» EXERCISE DESCRIPTION: Filter the records, keeping every line that has the string "products".

--- START ---

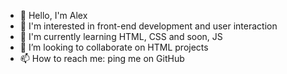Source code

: - 👋 Hello, I'm Alex
- 👀 I'm interested in front-end development and user interaction
- 🌱 I'm currently learning HTML, CSS and soon, JS
- 💞️ I’m looking to collaborate on HTML projects 
- 📫 How to reach me: ping me on GitHub

<!---
arojourney/arojourney is a ✨ special ✨ repository because its `README.md` (this file) appears on your GitHub profile.
You can click the Preview link to take a look at your changes.
--->
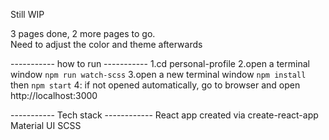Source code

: Still WIP

3 pages done, 2 more pages to go.  
Need to adjust the color and theme afterwards

----------- how to run -----------
1.cd personal-profile
2.open a terminal window `npm run watch-scss`
3.open a new terminal window `npm install` then `npm start`
4: if not opened automatically, go to browser and open http://localhost:3000

----------- Tech stack ------------
React
app created via create-react-app
Material UI
SCSS
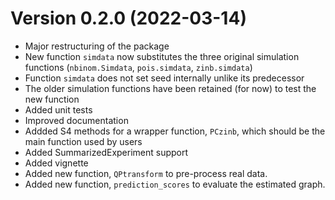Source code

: # Version 0.2.0 (2022-03-14)

- Major restructuring of the package
- New function `simdata` now substitutes the three original simulation functions
  (`nbinom.Simdata`, `pois.simdata`, `zinb.simdata`)
- Function `simdata` does not set seed internally unlike its predecessor
- The older simulation functions have been retained (for now) to test the new function
- Added unit tests
- Improved documentation
- Addded S4 methods for a wrapper function, `PCzinb`, which should be the main function used by users
- Added SummarizedExperiment support
- Added vignette
- Added new function, `QPtransform` to pre-process real data.
- Added new function, `prediction_scores` to evaluate the estimated graph.
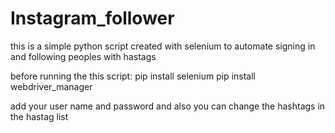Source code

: # Instagram_follower
this is a simple python script created with selenium to automate signing in and following peoples with hastags

before running the this script:
   pip install selenium
   pip install webdriver_manager
   
   add your user name and password
   and also you can change the hashtags in the hastag list
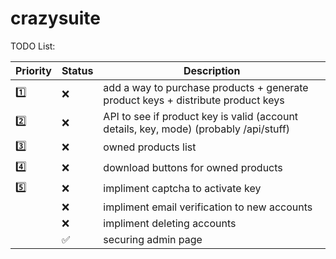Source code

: # crazysuite

TODO List:

|   Priority    |  Status | Description |
| ----------- | ----------- | ----------- |
| :one: | :x: | add a way to purchase products + generate product keys + distribute product keys |
| :two: | :x:  | API to see if product key is valid (account details, key, mode) (probably /api/stuff)|
| :three: | :x: | owned products list |
| :four: | :x: | download buttons for owned products|
| :five: | :x: | impliment captcha to activate key |
| | :x: | impliment email verification to new accounts |
| | :x: | impliment deleting accounts |
| | :white_check_mark: |  securing admin page |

--- END ---

» TASK RESPONSE:
| :one: | :x: | add a way to purchase products + generate product keys + distribute product keys |
| :three: | :x: | owned products list |
| :four: | :x: | download buttons for owned products|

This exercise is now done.